Eenmaal aangesterkt, besloot de Profeet Joenoes عليه السلام terug te keren naar zijn volk. Hij dacht: ik ga nog één keer met hen praten om hen te overtuigen. Hij geloofde werkelijk zijn ogen niet toen hij aankwam. Een menigte van meer dan 100.000 mensen wachtte hem op. Alle mensen kwamen uit hun huizen om hem te begroeten. De hele stad was gelovig geworden en hij wist van niets! Het was één groot feest, iedereen was vreugdevol.
Allah spreekt als volgt over het volk van Joenoes:
Was er maar een stad geweest, naast die van het volk van Joenoes, die geloofde, opdat haar geloof haar zou baten. Toen zij (het volk van Joenoes) geloofden, namen Wij de bestraffing van de vernedering in het wereldse leven weg, en schonken Wij hen genietingen tot een bepaalde tijd. En als jouw Heer het had gewild, dan zouden degenen die op aarde zijn, zeker allen tezamen hebben geloofd. Wil jij (O Mohammed) dan de mensen dwingen opdat zij gelovigen worden? (Koran, 10:98,99)
De beste smeekbede ooit
Over de smeekbede van Joenoes heeft de Boodschapper van Allah ﷺ gezegd; “Dit is de beste doe’a, want het begint met tawhid (eenheid van Allah), in het midden is tasbih (lofprijzing van Allah) en het eindigt met istighfaar (de vergiffenis). (Al Hakim, Al Bayhaqi)

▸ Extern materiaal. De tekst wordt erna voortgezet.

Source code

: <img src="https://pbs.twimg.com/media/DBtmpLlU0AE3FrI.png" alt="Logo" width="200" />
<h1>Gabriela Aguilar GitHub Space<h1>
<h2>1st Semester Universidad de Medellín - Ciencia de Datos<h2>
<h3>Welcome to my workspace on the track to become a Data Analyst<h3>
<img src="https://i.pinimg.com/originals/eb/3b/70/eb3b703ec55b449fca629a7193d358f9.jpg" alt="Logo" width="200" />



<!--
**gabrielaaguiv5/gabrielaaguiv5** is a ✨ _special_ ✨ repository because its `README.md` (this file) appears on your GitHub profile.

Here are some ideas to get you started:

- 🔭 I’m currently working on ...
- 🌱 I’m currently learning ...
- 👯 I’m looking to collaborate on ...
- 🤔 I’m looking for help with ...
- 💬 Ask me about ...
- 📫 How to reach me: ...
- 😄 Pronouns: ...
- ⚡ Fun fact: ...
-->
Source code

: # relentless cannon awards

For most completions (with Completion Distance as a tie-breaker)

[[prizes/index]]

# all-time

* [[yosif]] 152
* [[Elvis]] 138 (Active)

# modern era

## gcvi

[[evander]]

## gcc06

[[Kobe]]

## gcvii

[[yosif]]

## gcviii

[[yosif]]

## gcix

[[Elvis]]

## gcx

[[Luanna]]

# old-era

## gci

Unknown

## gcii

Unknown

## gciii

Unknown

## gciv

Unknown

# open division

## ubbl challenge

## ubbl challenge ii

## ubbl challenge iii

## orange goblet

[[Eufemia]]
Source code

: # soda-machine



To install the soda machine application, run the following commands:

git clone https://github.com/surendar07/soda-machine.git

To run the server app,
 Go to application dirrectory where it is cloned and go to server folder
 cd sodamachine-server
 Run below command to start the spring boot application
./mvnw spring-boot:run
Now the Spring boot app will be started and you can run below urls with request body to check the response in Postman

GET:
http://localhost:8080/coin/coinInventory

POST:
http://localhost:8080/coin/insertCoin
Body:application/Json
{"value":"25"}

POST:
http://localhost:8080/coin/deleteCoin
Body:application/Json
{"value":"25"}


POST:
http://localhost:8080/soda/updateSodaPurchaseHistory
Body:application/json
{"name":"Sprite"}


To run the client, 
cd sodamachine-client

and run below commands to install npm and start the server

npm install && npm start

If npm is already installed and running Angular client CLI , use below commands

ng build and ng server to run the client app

In Sahih A Boechaari vertelt Anas Ibn Malak dat de Profeet ﷺ van een bord groenten alleen de pompoen at. Hij noemde de pompoenplant ‘de boom van mijn broer Joenoes’. Volgens hem was de plant een beloning voor de smeekbede die hij op de bodem van de oceaan had uitgesproken.
Genade en barmhartigheid
Aan het eind van vers 99 van de eerder genoemde soera Joesoef spreekt Allah de Profeet Mohammed ﷺ aan. Hij wilde – net zoals Joenoes in zijn tijd – zo graag mensen overtuigen om Allah te gehoorzamen voor hun eigen bestwil. Allah maakt hem duidelijk: Als Ik het had gewild, had Ik iedereen in de wereld gelovig gemaakt. Maar je kunt niemand dwingen om moe’min (gelovig) te worden.

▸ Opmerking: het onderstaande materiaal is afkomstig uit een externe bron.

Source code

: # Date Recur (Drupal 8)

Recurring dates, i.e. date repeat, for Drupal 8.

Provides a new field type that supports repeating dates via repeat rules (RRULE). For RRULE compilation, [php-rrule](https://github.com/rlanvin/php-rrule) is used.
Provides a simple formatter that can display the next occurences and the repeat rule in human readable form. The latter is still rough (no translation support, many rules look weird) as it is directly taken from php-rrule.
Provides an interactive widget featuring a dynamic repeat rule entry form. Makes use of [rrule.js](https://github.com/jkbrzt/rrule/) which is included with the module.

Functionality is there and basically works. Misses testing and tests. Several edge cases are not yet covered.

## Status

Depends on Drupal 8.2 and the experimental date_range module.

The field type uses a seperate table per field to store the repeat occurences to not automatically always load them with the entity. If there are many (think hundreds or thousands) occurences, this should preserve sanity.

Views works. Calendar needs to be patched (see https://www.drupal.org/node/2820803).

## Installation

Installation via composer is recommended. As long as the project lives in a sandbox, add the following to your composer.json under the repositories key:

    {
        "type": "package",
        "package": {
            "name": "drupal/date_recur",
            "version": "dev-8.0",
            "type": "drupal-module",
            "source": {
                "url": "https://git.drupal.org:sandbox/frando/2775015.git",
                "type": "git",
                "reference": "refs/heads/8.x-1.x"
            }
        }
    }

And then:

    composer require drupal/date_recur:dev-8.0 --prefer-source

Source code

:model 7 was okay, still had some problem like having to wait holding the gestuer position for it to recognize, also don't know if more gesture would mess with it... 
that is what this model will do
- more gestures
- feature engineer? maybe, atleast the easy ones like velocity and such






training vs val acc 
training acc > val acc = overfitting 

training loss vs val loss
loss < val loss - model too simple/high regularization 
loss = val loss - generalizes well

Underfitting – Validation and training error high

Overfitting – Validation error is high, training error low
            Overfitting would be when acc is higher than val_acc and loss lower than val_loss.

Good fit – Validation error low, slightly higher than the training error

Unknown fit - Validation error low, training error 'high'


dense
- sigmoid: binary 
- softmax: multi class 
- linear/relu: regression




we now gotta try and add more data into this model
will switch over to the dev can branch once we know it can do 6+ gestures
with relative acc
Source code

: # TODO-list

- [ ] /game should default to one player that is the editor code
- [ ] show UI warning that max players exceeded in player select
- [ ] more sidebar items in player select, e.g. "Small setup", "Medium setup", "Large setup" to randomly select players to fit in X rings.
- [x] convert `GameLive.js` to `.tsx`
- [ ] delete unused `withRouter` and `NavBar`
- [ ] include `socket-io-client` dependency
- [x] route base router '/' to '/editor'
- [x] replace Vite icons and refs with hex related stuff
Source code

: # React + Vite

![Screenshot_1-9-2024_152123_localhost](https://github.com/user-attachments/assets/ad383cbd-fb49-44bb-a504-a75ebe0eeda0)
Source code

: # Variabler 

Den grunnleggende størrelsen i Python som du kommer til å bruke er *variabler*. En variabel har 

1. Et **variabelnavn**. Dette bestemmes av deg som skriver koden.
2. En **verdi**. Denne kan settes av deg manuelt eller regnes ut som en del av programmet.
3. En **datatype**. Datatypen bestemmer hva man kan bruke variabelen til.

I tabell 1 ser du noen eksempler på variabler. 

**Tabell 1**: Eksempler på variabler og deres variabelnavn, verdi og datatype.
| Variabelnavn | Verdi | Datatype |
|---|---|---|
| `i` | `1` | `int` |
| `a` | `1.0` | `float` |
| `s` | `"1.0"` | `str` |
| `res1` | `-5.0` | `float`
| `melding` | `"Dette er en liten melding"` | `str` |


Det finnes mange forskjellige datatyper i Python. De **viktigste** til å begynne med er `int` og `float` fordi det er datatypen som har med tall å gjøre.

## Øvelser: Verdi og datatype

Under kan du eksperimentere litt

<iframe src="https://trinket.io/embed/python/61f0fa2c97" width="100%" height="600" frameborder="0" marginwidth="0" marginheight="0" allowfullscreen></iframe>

Aan de andere kant kun je ook nooit weten, hoe groot de genade en barmhartigheid van Allah zijn. Daarom moet je nooit de hoop opgeven en blijven smeken en bidden. Voor anderen. En vergeet jezelf ook niet. Ook al heb je fouten gemaakt; als je toegeeft dat je fout zit en berouw toont en Allah gehoorzaamt, dan zal Hij je genadig zijn. Na al je zorgen, angst en verdriet, zal Allah jou van Zijn Genade schenken en zal Hij ook je omgeving begenadigen. En dat is mogelijk de belangrijkste les van het verhaal van de Profeet Joenoes عليه السلام.
We voelen ons op dit moment alsof we in de duisternis leven, alsof we onderdrukt worden. Onze landen zijn arm, de moslimgemeenschap is zwak en machteloos en er lijkt geen uitweg te zijn uit de huidige ellendige situatie in de wereld. Laten we onszelf er constant aan herinneren, dat wij als mensen niet heilig zijn, maar dat alleen Allah perfect is. Dat we daarom altijd ons heil bij Hem zoeken. “Er is geen god dan U. Heilig bent U. Ik was één van de onrechtvaardigen.”
O Allah, red ons zoals U Joenoes uit de duisternis van de maag van de grote walvis heeft gered. O Allah, schenk ons het geluk en de onvoorstelbare vreugde die Joenoes heeft ervaren toen hij terugkeerde naar zijn volk en ontdekte dat zijn mensen tot het geloof waren gekomen.
* Niet alle informatie kan gestaafd worden door wetenschappelijke bevindingen, maar we mogen ook vertrouwen op de kennis van onze voorouders.